The federal official for Boston’s Logan International Airport said there was no indication of terrorism, but passengers said they were unnerved by the woman and by the military response, just a week after authorities in London said they foiled a terror plot to blow up flights to the U.S.
“It was a harrowing two hours,” said Antony Nash, 31, who was on his way home to San Diego and was seated near the woman.
“I noticed F-15s next to the plane. I said, ‘Oh my God.’ And then we saw the emergency vehicles” waiting on the tarmac, Nash said.
Gov. Mitt Romney said the 59-year-old woman was from Vermont and became so claustrophobic and upset that she needed to be restrained. The FBI in Boston said the woman, a U.S. citizen, was arrested on charges of interfering with a flight crew.

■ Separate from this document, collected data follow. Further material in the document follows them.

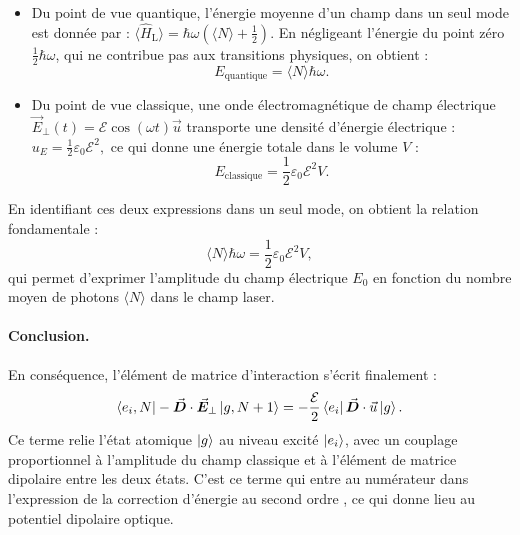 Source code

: \begin{itemize}[label = $\bullet$]
  \item Du point de vue quantique, l’énergie moyenne d’un champ dans un seul mode est donnée par :
  \(
  \langle \hat{H}_{\mathrm{L}} \rangle = \hbar \omega \left( \langle N \rangle + \frac{1}{2} \right).
  \)
  En négligeant l’énergie du point zéro \( \frac{1}{2} \hbar \omega \), qui ne contribue pas aux transitions physiques, on obtient :
  \[
  E_{\mathrm{quantique}} = \langle N \rangle \hbar \omega.
  \]

  \item Du point de vue classique, une onde électromagnétique de champ électrique \( \vec{E}_\perp(t) = \mathcal{E} \cos(\omega t) \vec{u} \) transporte une densité d’énergie électrique :
  \(
  u_E = \frac{1}{2} \varepsilon_0\mathcal{E}^2,
  \)
  ce qui donne une énergie totale dans le volume \( V \) :
  \[
  E_{\mathrm{classique}} = \frac{1}{2} \varepsilon_0 \mathcal{E}^2 V.
  \]
\end{itemize}

En identifiant ces deux expressions dans un seul mode, on obtient la relation fondamentale :
\[
\langle N \rangle \hbar \omega = \frac{1}{2} \varepsilon_0 \mathcal{E}^2 V,
\]
qui permet d’exprimer l’amplitude du champ électrique \( E_0 \) en fonction du nombre moyen de photons \( \langle N \rangle \) dans le champ laser.



\paragraph{Conclusion.} En conséquence, l’élément de matrice d’interaction s’écrit finalement :
\[
\bra{e_i, N} - \vec{{\bm{D}}} \cdot \vec{{\bm{E}}}_\perp \ket{g, N + 1} = - \frac{\mathcal{E}}{2} \bra{e_i} \vec{{\bm{D}}} \cdot \vec{u} \ket{g}.
\]
Ce terme relie l’état atomique \( \ket{g} \) au niveau excité \( \ket{e_i} \), avec un couplage proportionnel à l’amplitude du champ classique et à l’élément de matrice dipolaire entre les deux états. C’est ce terme qui entre au numérateur dans l’expression de la correction d’énergie au second ordre , ce qui donne lieu au potentiel dipolaire optique.\\

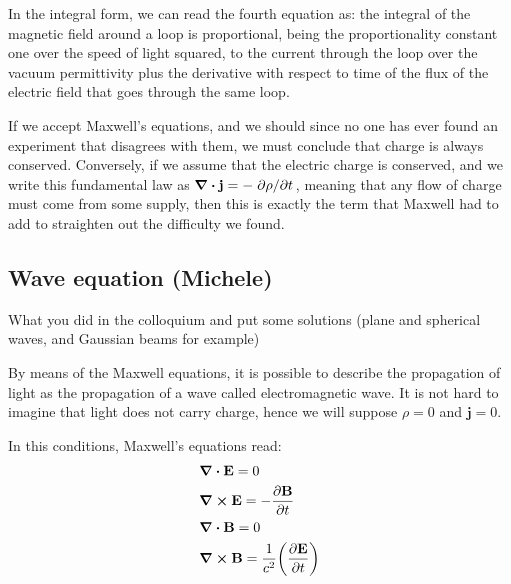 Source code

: \documentclass[11pt,a4paper]{article}
\begin{document}
In the integral form, we can read the fourth equation as: the integral of the magnetic field around a loop is proportional, being the proportionality constant one over the speed of light squared, to the current through the loop over the vacuum permittivity plus the derivative with respect to time of the flux of the electric field that goes through the same loop.

If we accept Maxwell's equations, and we should since no one has ever found an experiment that disagrees with them, we must conclude that charge is always conserved. Conversely, if we assume that the electric charge is conserved, and we write this fundamental law as $\div\vb{j}=-\pdv*{\rho}{t}$, meaning that any flow of charge must come from some supply, then this is exactly the term that Maxwell had to add to straighten out the difficulty we found.

\subsection{Wave equation (Michele)}
What you did in the colloquium and put some solutions (plane and spherical waves, and Gaussian beams for example)

By means of the Maxwell equations, it is possible to describe the propagation of light as the propagation of a wave called electromagnetic wave. It is not hard to imagine that light does not carry charge, hence we will suppose $\rho=0$ and $\textbf{j}=0$.

In this conditions, Maxwell's equations read:
\begin{subequations}\label{eq:maxwell_equations_wo_charge}
\begin{align}
&\div\vb{E}=0\label{eq:maxwell__wo_1}\\
&\curl\vb{E}=-\pdv{\vb{B}}{t}\label{eq:maxwell_wo_2}\\
&\div\vb{B}=0\label{eq:maxwell_wo_3}\\
&\curl\vb{B}=\frac{1}{c^2}\qty(\pdv{\vb{E}}{t})\label{eq:maxwell_wo_4}
\end{align}
\end{subequations}
\end{document}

Passengers said two plainclothes men on board and flight attendants ran up the aisle and tackled the petite woman, slamming her into the bathroom door, throwing her to the ground and putting her in handcuffs, passengers said.

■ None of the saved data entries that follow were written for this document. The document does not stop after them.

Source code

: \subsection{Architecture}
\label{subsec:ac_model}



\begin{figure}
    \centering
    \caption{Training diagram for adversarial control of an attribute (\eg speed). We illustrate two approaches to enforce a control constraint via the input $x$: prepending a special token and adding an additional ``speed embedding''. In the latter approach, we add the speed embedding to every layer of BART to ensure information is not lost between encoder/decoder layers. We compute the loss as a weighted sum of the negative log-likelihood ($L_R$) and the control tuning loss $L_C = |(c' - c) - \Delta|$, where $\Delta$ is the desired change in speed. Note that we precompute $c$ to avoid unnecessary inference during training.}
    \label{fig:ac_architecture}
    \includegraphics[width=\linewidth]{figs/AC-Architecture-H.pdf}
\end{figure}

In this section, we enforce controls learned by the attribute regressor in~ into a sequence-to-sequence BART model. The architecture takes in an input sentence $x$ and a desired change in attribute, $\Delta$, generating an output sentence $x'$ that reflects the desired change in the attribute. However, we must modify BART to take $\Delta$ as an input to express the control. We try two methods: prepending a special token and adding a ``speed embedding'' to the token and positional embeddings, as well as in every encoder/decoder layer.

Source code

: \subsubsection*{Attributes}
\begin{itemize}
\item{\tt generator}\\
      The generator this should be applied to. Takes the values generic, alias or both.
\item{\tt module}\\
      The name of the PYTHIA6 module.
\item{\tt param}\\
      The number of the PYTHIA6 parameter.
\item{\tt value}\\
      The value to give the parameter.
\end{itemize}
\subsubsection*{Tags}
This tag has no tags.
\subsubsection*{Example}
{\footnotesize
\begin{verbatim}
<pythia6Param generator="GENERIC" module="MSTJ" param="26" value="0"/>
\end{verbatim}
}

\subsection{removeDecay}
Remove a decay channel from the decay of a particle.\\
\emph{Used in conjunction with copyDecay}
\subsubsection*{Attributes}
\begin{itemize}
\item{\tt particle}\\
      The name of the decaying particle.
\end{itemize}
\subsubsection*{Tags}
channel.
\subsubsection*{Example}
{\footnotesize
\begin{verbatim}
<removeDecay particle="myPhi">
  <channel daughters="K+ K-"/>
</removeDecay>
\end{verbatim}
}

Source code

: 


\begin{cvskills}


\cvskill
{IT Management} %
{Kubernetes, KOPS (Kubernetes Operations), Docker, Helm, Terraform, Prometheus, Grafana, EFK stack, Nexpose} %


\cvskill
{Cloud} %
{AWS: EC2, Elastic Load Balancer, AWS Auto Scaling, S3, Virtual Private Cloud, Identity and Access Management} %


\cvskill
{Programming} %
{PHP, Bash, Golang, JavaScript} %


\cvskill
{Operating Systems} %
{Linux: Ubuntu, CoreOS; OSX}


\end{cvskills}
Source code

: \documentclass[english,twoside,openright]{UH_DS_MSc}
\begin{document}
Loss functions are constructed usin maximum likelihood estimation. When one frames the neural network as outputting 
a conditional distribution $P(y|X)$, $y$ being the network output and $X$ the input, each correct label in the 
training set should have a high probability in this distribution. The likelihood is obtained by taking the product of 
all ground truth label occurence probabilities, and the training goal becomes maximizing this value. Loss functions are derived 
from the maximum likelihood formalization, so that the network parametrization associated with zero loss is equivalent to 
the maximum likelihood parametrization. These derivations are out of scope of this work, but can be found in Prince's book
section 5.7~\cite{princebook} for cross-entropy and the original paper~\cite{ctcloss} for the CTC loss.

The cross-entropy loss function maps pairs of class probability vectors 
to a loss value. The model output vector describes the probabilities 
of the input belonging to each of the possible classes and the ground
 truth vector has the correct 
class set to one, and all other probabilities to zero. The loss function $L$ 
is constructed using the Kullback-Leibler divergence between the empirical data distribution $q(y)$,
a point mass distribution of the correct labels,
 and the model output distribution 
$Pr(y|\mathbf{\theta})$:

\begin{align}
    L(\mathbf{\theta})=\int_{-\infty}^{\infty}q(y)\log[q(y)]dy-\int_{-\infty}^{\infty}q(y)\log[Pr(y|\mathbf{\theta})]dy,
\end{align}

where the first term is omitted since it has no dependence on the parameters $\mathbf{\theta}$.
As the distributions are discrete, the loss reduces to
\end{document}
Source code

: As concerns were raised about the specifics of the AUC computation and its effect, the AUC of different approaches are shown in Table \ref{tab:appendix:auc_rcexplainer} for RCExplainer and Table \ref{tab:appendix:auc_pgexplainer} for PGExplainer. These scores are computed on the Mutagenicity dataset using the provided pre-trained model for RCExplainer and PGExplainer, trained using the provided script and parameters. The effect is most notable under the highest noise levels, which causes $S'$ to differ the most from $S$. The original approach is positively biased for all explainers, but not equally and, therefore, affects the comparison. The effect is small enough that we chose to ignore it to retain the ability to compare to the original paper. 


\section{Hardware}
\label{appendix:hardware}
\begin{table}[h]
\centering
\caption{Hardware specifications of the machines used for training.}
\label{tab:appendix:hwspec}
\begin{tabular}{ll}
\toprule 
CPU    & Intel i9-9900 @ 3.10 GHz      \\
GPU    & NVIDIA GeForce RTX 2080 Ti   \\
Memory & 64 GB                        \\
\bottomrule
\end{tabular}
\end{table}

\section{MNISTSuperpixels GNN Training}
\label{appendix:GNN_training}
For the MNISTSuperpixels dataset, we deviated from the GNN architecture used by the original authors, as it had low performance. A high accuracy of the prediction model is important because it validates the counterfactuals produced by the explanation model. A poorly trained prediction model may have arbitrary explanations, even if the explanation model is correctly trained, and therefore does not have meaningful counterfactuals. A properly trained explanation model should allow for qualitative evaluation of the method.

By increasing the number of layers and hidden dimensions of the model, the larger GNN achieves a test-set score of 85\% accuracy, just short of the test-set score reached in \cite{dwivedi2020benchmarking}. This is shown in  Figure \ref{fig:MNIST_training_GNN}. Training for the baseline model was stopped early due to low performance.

A Massachusetts State Trooper directs a group of passengers from United Flight 923 to the security checkpoint at Terminal C at Logan International Airport in Boston. The London-to-Washington flight was diverted to Boston on Wednesday after the pilot declared an emergency because an apparently claustrophobic passenger caused a disturbance.
The disturbance was enough of a concern that the pilot declared an emergency, which activated two fighter jets to escort the plane into Logan, said George Naccara, security director for the Transportation Security Administration for Massachusetts’ airports.

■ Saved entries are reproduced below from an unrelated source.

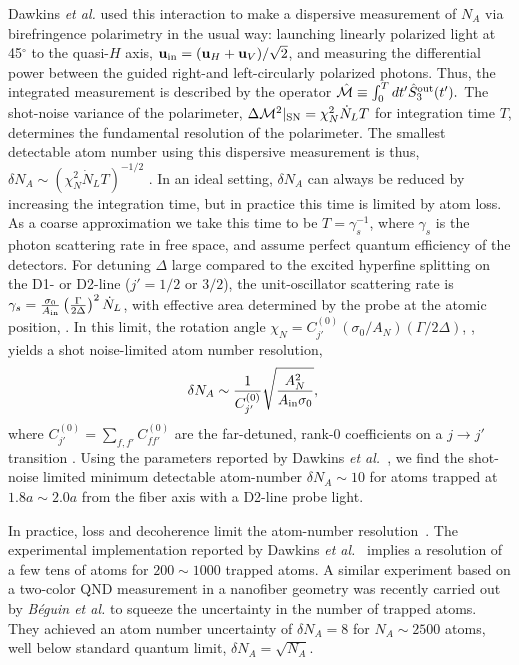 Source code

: \documentclass[aps,pra,twocolumn]{revtex4-1} %
\newcommand{\inp}{{\rm in}}
\newcommand{\shotnoise}{\Delta \mathcal{M}^2 |_{\rm SN}}
\newcommand{\chiN}{\chi_{N}}
\newcommand{\Abir}{A_N}
\begin{document}
Dawkins {\em et al.} \cite{dawkins_dispersive_2011} used this interaction to make a dispersive measurement of $N_A$ via birefringence polarimetry in the usual way: launching linearly polarized light at 45$^\circ$ to the quasi-$H$ axis, $\mbf{u}_\inp = (\mbf{u}_H + \mbf{u}_V )/\sqrt{2}$, and measuring the differential power between the guided right-and left-circularly polarized photons. 
Thus, the integrated measurement is described by the operator $\hat{\mathcal{M}} \equiv \int_0^T dt' \hat{S}^{\rm out}_3(t').$  The shot-noise variance of the polarimeter, $\shotnoise =  \chiN^2 \dot{N}_L T$ for integration time $T$,  determines the fundamental resolution of the polarimeter.  
The smallest detectable atom number using this dispersive measurement is thus, $\delta N_A \sim ( \chiN^2 \dot{N}_L T)^{-1/2}$ \cite{smith_faraday_2003}.  
In an ideal setting, $\delta N_A$ can always be reduced by increasing the integration time, but in practice this time is limited by atom loss. As a coarse approximation we take this time to be $T=\gamma_s^{-1}$, where $\gamma_s$ is the photon scattering rate in free space, and assume perfect quantum efficiency of the detectors.  
For detuning $\Delta$ large compared to the excited hyperfine splitting on the D1- or D2-line ($j' = 1/2$ or $3/2$), the unit-oscillator scattering rate is 
$\gamma_s =\frac{\sigma_0}{A_{\rm in}}\left(\frac{\Gamma}{2 \Delta}\right)^2 \dot{N}_L $, 
with effective area determined by the probe at the atomic position, .  
In this limit, the rotation angle $\chiN = C^{(0)}_{j'} (\sigma_0/\Abir)(\Gamma/2\Delta)$, , yields a shot noise-limited atom number resolution, 
	\begin{align} \label{Eq::AtomNumberResolution}
		\delta N_A  &\sim \frac{1}{C^{(0)}_{j'}}\sqrt {\frac{\Abir^2}{A_{\rm in} \sigma_0}},
	\end{align}
where $ C^{(0)}_{j'}=\sum_{f,f'}C^{(0)}_{ff'}$ are the far-detuned, rank-$0$ coefficients on a $j \rightarrow j'$ transition \cite{deutsch_quantum_2010}.  
Using the parameters reported by Dawkins \emph{et al.}~\cite{dawkins_dispersive_2011}, we find the shot-noise limited minimum detectable atom-number $\delta N_A \sim 10$ for atoms trapped at $ 1.8a\sim 2.0a $ from the fiber axis with a D2-line probe light. 

In practice, loss and decoherence limit the atom-number resolution~\cite{dawkins_dispersive_2011, zhang_collective_2012}. 
The experimental implementation reported by Dawkins \emph{et al.}~\cite{dawkins_dispersive_2011} implies a resolution of a few tens of atoms for $ 200\sim 1000 $ trapped atoms.  
A similar experiment based on a two-color QND measurement in a nanofiber geometry was recently carried out by \emph{B\'{e}guin et al.} \cite{beguin_generation_2014} to squeeze the uncertainty in the number of trapped atoms. They achieved an atom number uncertainty of $\delta N_A = 8$ for $N_A\sim2500$ atoms, well below standard quantum limit, $\delta N_A=\sqrt{N_A}$.
\end{document}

Two F-15s were sent from Otis Air National Guard Base on Cape Cod to escort the airliner, said Master Sgt. Anthony Hill, spokesman for the North American Aerospace Defense Command in Colorado Springs, Colo. He said the fighter pilots can intercept, shadow or escort commercial aircraft and, if ordered, shoot down an aircraft deemed to be a threat.
State police and federal agencies took control of the plane after it landed.
Passengers were taken off the plane, put on a bus and taken to a terminal to be interviewed, Naccara said. Their luggage was spread out on the tarmac, where it was rechecked by security officials and trained dogs.
Joan Bartko, of Manassas, Va., said everyone on the plane did as they were told.
“It was sort of surreal,” she said. “You just know the best thing to do is stay calm.”
The passengers were allowed onto another flight to Washington later Wednesday.